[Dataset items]
════════════════════
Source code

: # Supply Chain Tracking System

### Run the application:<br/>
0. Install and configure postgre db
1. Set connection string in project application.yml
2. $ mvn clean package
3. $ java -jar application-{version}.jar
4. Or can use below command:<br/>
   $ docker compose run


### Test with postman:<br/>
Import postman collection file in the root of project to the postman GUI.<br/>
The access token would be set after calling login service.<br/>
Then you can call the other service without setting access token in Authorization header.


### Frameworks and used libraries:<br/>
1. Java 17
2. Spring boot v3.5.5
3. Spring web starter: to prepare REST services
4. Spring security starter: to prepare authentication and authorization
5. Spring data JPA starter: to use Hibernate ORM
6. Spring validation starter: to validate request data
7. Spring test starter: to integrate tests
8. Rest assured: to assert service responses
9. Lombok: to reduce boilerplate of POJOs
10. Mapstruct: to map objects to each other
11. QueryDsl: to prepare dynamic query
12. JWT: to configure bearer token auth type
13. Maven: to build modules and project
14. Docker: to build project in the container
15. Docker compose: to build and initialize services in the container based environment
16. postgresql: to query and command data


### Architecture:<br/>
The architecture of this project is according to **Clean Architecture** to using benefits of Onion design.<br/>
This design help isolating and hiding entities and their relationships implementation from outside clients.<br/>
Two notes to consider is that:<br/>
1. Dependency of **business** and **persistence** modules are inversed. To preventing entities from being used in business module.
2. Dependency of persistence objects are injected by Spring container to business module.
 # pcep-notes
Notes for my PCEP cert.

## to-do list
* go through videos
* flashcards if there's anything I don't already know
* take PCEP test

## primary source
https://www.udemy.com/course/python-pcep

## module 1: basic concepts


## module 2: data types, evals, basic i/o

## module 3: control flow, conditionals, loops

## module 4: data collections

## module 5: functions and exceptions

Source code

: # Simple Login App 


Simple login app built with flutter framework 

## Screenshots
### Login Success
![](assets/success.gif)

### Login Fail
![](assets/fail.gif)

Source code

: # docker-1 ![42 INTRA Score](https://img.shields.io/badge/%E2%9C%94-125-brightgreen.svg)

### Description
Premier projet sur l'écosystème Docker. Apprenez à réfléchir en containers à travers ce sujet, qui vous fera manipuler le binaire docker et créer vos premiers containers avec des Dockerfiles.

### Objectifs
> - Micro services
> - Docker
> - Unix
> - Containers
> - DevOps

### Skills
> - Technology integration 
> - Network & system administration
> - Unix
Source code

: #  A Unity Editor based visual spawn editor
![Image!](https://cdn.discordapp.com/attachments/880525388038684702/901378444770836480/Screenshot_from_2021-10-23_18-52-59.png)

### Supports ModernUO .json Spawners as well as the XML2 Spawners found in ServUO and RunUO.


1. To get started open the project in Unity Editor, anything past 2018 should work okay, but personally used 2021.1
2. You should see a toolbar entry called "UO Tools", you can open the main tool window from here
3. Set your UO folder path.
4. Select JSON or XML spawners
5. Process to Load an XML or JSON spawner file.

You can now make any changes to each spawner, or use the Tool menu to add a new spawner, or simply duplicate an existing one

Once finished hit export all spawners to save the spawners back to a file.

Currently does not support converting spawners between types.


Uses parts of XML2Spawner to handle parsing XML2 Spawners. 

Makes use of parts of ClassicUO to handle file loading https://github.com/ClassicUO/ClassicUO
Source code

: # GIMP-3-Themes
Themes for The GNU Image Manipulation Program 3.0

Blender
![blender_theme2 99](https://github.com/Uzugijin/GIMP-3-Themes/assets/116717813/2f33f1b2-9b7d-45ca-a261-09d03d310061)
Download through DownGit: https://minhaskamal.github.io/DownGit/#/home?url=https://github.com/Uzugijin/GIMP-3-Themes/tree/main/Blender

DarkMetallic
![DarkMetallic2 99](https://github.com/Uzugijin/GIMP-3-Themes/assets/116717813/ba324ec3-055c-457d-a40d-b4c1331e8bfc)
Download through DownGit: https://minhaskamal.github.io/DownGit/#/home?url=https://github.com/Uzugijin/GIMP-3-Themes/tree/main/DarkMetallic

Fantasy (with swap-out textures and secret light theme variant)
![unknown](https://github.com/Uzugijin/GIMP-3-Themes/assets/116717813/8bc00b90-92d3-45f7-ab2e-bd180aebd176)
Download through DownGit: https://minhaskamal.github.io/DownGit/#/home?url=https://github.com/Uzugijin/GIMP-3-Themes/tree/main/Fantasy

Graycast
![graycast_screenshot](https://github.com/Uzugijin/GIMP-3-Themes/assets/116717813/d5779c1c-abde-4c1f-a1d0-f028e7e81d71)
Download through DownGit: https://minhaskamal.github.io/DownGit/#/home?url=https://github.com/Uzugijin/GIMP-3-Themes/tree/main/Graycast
════════════════════
Of the lines above, retype only those from the line containing "Then you can" through the line containing "14. Docker: to build project in the container", including both, exactly.

#### [Exercise output]
Then you can call the other service without setting access token in Authorization header.


### Frameworks and used libraries:<br/>
1. Java 17
2. Spring boot v3.5.5
3. Spring web starter: to prepare REST services
4. Spring security starter: to prepare authentication and authorization
5. Spring data JPA starter: to use Hibernate ORM
6. Spring validation starter: to validate request data
7. Spring test starter: to integrate tests
8. Rest assured: to assert service responses
9. Lombok: to reduce boilerplate of POJOs
10. Mapstruct: to map objects to each other
11. QueryDsl: to prepare dynamic query
12. JWT: to configure bearer token auth type
13. Maven: to build modules and project
14. Docker: to build project in the container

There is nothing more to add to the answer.